Last week, Mr Troy had said in a statement that he had “two RAS contracts with Westmeath County Council”.
He had until now declined to answer any questions as to what properties those contracts applied to.
Speaking to the
, Mr Troy said that he has “only one RAS contract now €780 per month, 50% share”. He said the other RAS contract had “ceased with sale of house, August 2018”.Mr Troy has one property in Co Westmeath of which he is 50% owner, a house at 39 Cathedral View in Mullingar. That house, which the minister has been declaring as a rental since he was first elected as a TD in 2011, has been vacant for a number of months.
He declined to identify the properties in question, citing the privacy of the occupants.
Mr Troy later acknowledged to RTÉ Radio that the income from the Westmeath RAS contract stands at €9,360 per annum, but that only 50% of that sum, €4,680, is payable to him, thus leaving it lower than the threshold for contracts with public bodies declarable to the Oireachtas.

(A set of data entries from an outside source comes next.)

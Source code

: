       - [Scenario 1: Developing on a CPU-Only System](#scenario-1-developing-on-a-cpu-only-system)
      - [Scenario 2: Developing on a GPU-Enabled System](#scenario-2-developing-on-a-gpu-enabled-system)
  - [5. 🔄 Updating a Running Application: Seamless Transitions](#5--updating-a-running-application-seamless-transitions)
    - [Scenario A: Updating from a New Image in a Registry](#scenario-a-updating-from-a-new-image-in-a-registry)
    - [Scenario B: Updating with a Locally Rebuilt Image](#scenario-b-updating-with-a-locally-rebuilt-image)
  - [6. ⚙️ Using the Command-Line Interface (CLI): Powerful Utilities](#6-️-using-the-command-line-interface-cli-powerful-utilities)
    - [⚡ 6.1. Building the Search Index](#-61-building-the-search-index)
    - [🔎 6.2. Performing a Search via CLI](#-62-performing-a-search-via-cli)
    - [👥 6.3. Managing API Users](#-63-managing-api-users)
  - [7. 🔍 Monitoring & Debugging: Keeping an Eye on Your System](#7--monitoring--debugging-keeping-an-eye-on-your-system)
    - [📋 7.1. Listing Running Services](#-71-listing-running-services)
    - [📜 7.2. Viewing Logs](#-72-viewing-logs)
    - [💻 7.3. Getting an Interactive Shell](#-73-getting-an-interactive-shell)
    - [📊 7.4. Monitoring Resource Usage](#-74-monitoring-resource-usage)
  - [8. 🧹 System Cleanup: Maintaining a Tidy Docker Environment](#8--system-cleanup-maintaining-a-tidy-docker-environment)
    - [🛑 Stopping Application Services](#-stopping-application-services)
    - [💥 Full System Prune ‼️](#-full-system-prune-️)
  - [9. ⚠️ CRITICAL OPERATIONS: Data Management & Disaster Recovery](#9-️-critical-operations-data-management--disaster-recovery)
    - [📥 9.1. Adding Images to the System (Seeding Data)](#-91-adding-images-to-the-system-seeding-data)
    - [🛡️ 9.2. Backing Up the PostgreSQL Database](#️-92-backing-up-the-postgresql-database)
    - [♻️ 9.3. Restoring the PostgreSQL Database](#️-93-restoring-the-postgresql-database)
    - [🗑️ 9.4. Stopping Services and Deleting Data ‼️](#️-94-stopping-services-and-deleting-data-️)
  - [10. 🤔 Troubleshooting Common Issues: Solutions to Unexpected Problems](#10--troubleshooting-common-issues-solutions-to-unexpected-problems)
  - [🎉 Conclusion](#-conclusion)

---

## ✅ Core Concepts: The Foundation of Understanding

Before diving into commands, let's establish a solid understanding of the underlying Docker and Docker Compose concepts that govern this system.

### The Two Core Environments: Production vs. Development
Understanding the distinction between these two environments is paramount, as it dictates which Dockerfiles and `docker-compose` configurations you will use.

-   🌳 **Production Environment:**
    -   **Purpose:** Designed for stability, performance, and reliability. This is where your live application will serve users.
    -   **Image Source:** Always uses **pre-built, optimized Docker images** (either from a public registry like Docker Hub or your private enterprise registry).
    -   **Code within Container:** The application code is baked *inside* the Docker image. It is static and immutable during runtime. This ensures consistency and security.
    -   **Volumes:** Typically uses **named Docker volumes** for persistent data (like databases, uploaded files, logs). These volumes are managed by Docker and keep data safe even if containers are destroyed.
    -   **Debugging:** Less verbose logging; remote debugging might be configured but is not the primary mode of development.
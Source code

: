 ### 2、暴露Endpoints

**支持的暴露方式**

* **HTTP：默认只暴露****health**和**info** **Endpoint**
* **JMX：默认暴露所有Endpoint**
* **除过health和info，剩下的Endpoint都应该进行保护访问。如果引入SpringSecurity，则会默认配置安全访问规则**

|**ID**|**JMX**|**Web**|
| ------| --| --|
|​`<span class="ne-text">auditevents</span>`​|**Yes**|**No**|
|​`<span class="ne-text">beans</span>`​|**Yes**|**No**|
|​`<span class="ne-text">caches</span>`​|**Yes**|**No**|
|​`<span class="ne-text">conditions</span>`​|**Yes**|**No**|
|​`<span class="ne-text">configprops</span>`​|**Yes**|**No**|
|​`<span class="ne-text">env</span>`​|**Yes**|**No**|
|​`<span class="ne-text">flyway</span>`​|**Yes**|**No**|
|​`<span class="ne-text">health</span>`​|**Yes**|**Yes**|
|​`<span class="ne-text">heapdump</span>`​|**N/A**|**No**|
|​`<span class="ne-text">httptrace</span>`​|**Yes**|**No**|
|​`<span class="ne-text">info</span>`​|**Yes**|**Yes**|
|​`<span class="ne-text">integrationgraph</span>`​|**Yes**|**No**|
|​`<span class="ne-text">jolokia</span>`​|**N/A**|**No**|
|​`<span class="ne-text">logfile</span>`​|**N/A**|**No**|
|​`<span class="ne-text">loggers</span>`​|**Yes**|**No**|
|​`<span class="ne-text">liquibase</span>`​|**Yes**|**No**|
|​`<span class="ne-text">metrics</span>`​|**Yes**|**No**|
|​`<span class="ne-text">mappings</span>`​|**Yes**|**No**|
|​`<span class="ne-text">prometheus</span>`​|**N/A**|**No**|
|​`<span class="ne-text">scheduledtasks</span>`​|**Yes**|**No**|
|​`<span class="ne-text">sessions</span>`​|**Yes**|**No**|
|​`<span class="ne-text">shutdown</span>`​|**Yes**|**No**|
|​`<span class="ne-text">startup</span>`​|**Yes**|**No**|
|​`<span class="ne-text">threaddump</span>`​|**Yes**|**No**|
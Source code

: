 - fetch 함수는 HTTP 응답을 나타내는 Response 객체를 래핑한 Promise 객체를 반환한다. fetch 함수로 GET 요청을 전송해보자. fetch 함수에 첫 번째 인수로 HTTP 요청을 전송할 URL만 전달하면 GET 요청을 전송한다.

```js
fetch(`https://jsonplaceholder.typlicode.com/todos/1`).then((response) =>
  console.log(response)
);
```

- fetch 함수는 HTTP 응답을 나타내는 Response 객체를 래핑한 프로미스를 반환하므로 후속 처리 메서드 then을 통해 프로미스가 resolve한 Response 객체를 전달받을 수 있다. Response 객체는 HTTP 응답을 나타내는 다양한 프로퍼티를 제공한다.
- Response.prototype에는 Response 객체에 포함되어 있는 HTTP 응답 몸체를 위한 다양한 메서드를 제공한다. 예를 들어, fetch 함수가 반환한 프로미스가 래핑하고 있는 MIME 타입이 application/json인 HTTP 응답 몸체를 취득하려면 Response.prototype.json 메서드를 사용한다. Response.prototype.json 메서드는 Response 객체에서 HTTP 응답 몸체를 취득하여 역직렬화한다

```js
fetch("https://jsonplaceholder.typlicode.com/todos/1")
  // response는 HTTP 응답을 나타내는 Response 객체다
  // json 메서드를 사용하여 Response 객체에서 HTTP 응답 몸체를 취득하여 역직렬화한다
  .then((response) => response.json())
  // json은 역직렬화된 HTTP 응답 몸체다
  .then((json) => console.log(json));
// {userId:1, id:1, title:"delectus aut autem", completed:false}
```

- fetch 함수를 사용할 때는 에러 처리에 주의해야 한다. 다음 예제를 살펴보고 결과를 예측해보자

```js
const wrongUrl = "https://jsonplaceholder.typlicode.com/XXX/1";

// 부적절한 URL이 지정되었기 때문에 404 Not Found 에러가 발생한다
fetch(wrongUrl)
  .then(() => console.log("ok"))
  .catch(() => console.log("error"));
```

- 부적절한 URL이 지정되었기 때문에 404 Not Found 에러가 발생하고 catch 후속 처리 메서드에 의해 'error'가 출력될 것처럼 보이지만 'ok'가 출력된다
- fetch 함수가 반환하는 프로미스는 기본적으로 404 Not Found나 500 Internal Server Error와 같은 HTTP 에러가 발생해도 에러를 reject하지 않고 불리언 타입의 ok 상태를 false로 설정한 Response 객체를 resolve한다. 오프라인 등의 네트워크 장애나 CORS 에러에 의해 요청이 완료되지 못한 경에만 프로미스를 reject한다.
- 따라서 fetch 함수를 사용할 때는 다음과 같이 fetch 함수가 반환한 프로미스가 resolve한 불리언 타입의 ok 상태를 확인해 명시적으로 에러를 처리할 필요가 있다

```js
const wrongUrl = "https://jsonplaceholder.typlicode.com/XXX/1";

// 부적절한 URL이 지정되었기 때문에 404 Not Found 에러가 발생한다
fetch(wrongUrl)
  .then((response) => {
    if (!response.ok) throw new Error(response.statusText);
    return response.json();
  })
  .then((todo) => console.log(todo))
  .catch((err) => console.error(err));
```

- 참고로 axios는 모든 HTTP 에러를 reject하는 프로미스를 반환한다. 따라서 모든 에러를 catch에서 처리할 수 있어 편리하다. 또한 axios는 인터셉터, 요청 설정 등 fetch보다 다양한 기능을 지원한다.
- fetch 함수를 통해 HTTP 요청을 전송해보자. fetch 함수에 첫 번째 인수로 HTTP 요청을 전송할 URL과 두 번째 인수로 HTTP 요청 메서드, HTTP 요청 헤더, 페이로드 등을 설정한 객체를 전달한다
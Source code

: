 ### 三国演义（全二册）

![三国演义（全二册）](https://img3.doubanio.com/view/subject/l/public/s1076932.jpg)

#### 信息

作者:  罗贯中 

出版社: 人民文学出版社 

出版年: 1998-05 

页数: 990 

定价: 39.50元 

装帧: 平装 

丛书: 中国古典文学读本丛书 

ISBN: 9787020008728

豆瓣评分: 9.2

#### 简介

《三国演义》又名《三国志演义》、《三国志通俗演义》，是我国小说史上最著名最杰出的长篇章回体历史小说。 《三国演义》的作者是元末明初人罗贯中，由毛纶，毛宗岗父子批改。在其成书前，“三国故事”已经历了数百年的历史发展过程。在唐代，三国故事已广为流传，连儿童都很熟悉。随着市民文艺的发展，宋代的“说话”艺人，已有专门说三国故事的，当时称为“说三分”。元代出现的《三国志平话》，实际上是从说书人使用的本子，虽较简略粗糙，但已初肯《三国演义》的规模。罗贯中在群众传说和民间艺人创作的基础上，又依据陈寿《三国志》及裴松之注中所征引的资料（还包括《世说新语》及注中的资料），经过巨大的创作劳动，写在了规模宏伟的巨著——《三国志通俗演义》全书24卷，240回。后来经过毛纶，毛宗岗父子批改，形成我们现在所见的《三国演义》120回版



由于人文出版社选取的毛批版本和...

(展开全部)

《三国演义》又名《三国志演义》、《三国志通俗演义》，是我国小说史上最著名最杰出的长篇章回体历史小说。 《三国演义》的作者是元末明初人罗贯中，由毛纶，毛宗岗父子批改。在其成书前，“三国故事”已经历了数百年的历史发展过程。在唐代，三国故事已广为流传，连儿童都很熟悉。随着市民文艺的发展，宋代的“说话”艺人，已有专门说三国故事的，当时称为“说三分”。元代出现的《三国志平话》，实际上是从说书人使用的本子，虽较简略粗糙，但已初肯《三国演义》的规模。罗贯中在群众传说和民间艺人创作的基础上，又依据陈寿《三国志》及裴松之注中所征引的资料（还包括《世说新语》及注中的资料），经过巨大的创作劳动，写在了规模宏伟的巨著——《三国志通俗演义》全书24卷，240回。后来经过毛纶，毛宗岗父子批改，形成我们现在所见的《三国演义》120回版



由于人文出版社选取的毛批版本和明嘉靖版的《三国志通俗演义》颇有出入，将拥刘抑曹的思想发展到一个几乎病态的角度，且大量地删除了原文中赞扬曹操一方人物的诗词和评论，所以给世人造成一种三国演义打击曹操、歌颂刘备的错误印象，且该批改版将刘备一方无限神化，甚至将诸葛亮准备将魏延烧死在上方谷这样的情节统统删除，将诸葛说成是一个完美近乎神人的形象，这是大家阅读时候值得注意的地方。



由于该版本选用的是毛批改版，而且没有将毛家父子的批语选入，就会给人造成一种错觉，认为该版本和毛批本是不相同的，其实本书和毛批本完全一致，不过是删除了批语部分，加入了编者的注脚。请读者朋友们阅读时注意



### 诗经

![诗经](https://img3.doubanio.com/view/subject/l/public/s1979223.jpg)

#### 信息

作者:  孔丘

Any contract entered into with a public body by a public representative worth in excess of €6,500 is to be declared each year under Ireland’s ethics laws.
Mr Troy further accepted responsibility for the fact that the tenancy agreement for his former family home at Ballynacargy in Westmeath had remained unregistered with the Residential Tenancies Board for nine months, something he said he had asked his letting agent to take care of.
“Ultimately, the responsibility rests with me,” he said, adding, however, that “when you ask someone to do a job you expect it to be done”.
Meanwhile, a house he sold in 2018 at Ashfield, also in Mullingar, had itself raised controversy some days ago when it emerged that Mr Troy had not declared the property on his 2018 Dáil declaration of assets — neither that he had owned it nor the fact it had been sold to Westmeath County Council for €230,000.
In his radio interview, Mr Troy further clarified his pre-tax income from the refurbishment and sale of a house at Clonbalt Woods in Longford town to Longford County Council in 2019 as being €36,000.
Housing Minister Darragh O'Brien yesterday backed his embattled colleague, saying he has "held his hands up".